L’allusion à Philoctète elle-même était d’ailleurs, dans la pensée de Stein, un compliment. Elle signifiait que, sans pouvoir renoncer à son wagnérisme, le jeune homme était prêt, en somme, à devenir le disciple de Nietzsche. Mais soit que celui-ci ait mal entendu ce compliment, ou qu’il n’ait pu admettre la prétention d’admirer à la fois Richard Wagner et lui, sa sœur nous raconte qu’il fut cruellement offensé de la lettre de Stein, qu’il médita longtemps le projet d’une riposte, et que c’est par bonté, par compassion, qu’il se résigna enfin à ne rien répondre. Le fait est que, dès lors, le ton de ses lettres n’est plus le même. Une froide politesse remplace les expansions qu’on vient de voir. Le « sur-homme, » décidément, a renoncé à faire de Stein son disciple, et le confident de sa « tâche. »

Mais il n’a pas renoncé à l’aimer, à lui garder une place dans son tendre cœur. Quand il apprend, en 1887, la mort de Stein, il en éprouve une douleur vraiment pure de tout égoïsme et de toute vanité. « Des choses se passent au dehors de nous, — écrit- il à sa sœur, — qui nous attaquent au dépourvu, et nous font des blessures presque inguérissables.
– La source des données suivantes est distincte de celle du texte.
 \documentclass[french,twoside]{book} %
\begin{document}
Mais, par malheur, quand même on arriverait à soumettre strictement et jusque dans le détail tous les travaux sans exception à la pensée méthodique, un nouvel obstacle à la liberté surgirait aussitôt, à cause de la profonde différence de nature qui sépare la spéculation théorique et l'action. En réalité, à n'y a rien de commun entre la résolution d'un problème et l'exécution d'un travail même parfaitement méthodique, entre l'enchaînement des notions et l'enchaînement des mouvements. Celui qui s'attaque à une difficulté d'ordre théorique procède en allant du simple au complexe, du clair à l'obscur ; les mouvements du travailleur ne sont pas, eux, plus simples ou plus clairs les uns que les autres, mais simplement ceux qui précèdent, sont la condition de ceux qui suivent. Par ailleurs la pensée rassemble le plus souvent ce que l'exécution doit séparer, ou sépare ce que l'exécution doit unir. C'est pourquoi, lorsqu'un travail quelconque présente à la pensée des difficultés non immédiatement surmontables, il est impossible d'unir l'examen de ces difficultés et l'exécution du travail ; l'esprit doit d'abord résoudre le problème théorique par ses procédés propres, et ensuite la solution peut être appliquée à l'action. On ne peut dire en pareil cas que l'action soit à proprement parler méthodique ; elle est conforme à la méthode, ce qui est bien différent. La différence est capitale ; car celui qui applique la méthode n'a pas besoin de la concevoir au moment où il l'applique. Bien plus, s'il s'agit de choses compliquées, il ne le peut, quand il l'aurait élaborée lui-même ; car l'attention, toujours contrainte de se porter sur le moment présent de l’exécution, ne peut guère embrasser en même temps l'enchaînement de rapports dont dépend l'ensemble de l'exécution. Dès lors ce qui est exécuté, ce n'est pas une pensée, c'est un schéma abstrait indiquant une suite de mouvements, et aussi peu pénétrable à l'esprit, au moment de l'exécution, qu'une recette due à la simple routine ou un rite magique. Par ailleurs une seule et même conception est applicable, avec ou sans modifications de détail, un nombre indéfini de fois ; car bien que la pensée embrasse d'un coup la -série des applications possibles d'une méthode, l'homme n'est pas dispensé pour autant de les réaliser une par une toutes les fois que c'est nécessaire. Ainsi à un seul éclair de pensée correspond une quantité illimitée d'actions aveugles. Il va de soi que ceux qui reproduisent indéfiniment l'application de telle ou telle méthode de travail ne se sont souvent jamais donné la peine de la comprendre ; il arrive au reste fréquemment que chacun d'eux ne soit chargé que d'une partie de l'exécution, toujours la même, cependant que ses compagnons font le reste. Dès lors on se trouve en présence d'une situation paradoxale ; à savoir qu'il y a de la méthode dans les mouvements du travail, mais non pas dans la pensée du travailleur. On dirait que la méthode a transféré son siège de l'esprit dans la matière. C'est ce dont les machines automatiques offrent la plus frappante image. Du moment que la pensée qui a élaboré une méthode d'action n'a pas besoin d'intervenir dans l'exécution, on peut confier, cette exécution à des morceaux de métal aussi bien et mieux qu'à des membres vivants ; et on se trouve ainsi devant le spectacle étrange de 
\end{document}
La mort du docteur Heinrich von Stein m’a accablé ; pendant plusieurs jours, j’en suis resté anéanti. » À un autre correspondant il écrit : « Ce Stein était, à beaucoup près, la plus belle espèce d’homme parmi les wagnériens. Sa mort me cause une douleur si vive que je me surprends sans cesse à ne pas y croire. »

Stein, de son côté, avait conservé jusqu’au bout son naïf respect pour le génie de Nietzsche. Quelques mois avant sa mort, il répétait avec admiration à un ami que, d’après ce que lui avait dit Mme Fœrster, « si Nietzsche parvenait à réaliser tous ses plans, une révolution en résulterait qui bouleverserait de fond en comble toutes les conceptions philosophiques et morales d’à présent. » Hélas ! ou plutôt heureusement, Nietzsche ne devait point « parvenir à réahser tous ses plans ! » La révolution qu’attendait Stein ne s’est point produite. Et la phrase même : « Soyons durs ! » n’a converti que ceux dont le cœur était, d’avance, prêt à s’endurcir.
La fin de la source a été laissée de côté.